Neither Kremer nor Women for America First responded to HuffPost questions about the upcoming summit.
She and her group were the main sponsor of the “Save America” rally where Trump urged attendees to march on the Capitol and intimidate then-Vice President Mike Pence and Congress into overturning the election he had lost by 7 million votes and nevertheless installing him for a second term.
Before Trump took the stage, Kremer was repeating the same lies that Trump had started spreading the night of the election, claiming that he had won and it had been “stolen” from him.
“We know that there was voter fraud, we absolutely know it and that’s why we’re here, to stop the steal,” Kremer told the crowd gathered on the Ellipse. “We’re not going to let them steal an election. You guys, we cannot back down.”

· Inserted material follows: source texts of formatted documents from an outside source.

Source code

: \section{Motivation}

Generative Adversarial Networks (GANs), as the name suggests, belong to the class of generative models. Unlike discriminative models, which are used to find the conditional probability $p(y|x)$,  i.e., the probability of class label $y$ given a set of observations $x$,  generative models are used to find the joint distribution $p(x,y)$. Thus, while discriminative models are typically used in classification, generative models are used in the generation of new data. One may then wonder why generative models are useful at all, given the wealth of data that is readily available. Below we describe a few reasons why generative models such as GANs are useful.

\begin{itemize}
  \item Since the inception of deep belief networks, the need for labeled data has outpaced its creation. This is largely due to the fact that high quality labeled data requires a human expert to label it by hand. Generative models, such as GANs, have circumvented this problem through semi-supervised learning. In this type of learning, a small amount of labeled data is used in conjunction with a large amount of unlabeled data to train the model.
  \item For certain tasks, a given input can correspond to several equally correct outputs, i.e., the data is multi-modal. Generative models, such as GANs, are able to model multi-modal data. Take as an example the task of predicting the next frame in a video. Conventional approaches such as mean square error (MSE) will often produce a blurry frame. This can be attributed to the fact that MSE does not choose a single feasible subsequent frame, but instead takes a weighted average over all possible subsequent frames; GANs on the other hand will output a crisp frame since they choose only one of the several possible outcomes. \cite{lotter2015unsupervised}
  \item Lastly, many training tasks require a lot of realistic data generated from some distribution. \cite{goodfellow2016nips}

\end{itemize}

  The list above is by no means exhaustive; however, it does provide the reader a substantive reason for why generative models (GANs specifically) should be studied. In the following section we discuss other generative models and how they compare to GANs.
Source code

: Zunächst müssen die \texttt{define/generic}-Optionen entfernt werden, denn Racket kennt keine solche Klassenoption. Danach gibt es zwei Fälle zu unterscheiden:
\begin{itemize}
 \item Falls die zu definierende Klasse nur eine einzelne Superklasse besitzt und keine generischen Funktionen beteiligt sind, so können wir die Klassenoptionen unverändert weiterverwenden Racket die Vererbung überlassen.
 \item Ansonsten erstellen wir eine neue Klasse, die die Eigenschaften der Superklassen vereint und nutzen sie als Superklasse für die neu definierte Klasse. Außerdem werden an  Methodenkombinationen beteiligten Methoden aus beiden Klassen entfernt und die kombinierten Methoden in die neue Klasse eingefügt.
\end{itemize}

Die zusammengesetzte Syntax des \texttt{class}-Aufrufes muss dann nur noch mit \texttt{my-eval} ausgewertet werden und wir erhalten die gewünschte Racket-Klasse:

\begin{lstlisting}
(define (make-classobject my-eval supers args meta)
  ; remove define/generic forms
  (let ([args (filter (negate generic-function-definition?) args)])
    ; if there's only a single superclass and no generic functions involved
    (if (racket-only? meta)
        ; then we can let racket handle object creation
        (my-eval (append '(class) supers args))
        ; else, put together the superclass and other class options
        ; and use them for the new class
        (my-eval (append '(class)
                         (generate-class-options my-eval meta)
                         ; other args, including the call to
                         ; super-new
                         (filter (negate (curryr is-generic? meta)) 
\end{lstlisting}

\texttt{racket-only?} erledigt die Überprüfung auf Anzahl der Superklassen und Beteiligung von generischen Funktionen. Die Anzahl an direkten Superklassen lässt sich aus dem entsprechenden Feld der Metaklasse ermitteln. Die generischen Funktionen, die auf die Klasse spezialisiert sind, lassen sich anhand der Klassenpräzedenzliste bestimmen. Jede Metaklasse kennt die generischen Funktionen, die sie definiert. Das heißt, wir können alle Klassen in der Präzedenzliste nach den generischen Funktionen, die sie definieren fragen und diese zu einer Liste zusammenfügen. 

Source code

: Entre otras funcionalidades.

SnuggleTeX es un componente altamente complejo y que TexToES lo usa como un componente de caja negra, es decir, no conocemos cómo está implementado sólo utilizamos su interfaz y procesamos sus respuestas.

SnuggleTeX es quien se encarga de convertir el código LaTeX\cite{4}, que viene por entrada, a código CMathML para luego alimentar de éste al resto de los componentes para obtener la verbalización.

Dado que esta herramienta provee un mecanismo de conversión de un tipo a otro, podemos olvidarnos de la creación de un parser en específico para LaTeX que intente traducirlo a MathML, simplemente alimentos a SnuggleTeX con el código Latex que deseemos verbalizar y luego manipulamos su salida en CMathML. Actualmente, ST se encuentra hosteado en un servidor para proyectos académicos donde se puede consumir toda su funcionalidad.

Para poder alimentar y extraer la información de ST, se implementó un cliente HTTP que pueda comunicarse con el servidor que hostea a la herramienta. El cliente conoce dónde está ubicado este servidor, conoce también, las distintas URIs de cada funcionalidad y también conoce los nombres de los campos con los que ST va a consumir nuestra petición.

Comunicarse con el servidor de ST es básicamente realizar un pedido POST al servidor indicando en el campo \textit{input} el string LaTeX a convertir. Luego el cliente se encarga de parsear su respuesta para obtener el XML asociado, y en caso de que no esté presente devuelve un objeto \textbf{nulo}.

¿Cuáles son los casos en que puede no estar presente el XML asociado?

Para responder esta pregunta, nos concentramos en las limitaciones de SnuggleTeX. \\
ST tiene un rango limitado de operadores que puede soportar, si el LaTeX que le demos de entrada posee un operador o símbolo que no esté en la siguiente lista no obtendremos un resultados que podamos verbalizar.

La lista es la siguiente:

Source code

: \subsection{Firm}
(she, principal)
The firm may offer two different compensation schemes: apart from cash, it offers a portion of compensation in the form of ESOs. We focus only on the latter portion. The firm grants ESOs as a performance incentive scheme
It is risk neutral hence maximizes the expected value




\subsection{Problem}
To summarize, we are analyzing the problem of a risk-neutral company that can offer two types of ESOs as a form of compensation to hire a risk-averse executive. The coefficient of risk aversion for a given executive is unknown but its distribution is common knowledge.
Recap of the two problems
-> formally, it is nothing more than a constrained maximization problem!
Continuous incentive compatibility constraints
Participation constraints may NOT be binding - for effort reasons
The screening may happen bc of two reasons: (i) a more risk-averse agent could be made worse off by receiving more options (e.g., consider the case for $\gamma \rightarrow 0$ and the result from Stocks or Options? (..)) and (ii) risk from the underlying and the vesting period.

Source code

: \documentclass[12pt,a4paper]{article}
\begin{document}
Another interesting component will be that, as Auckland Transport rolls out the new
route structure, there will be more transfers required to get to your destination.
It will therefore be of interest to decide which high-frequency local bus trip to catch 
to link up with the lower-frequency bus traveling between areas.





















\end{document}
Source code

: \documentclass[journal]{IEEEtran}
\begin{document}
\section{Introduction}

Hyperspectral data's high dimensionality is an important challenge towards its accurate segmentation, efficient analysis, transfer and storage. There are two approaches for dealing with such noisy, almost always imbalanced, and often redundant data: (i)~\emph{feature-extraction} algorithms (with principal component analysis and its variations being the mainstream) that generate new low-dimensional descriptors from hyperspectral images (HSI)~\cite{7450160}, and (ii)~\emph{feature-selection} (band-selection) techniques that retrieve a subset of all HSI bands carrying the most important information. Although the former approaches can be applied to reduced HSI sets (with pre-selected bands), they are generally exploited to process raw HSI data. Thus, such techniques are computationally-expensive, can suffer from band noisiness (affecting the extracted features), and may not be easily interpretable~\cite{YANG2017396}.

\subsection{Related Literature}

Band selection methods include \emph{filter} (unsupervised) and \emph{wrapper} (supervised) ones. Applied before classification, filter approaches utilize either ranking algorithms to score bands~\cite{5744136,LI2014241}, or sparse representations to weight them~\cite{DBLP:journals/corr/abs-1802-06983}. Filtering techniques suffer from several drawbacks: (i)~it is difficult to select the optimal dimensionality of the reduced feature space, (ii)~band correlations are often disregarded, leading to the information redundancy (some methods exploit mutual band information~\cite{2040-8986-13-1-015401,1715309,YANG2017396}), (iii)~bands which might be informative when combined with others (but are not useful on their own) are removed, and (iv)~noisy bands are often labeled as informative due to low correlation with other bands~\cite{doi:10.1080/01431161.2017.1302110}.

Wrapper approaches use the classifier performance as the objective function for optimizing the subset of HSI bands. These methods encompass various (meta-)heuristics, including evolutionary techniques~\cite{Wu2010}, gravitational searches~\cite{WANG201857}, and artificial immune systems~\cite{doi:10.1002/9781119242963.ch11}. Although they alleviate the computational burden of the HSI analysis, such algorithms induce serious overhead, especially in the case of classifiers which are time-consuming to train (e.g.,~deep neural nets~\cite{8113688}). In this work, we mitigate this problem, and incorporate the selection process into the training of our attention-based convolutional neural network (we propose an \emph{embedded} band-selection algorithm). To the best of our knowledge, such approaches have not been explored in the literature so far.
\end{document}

Not long afterward, thousands of Trump supporters broke through police barriers around the Capitol. Some 800 entered the building itself in an attempt to carry out Trump’s demand that Congress stop the certification of Democrat Joe Biden as the winner. One police officer died in the aftermath, and 140 others were injured. Two officers died by suicide after the event.
How much, precisely, Kremer’s group spent on its various pro-Trump events or how much it will be spending at Trump’s Doral golf course may not be known for years. Nor can it determined how much Kremer is paying herself. The group was registered as a nonprofit in Virginia on Feb. 6, 2019, but no annual tax returns are yet on file at the IRS website.
Kremer paid herself $306,268 from a handful of super PACs she helped run between 2010 and 2019, including the Tea Party Express and the pro-Trump Great America PAC, according to Federal Election Commission records. She paid her daughter, Kylie Kremer, who is also an officer in the Women for America First group and who also appeared at the Jan. 6 rally, an additional $11,250.
Kremer, however, stopped filing required reports for her latest super PAC, Women Vote Smart PAC, a year ago, according to FEC records. One former employee said on condition of anonymity that he and a handful of his colleagues were owed a total of about $16,000 by the committee but were never paid when she devoted her attention to her new nonprofit, Women for America First.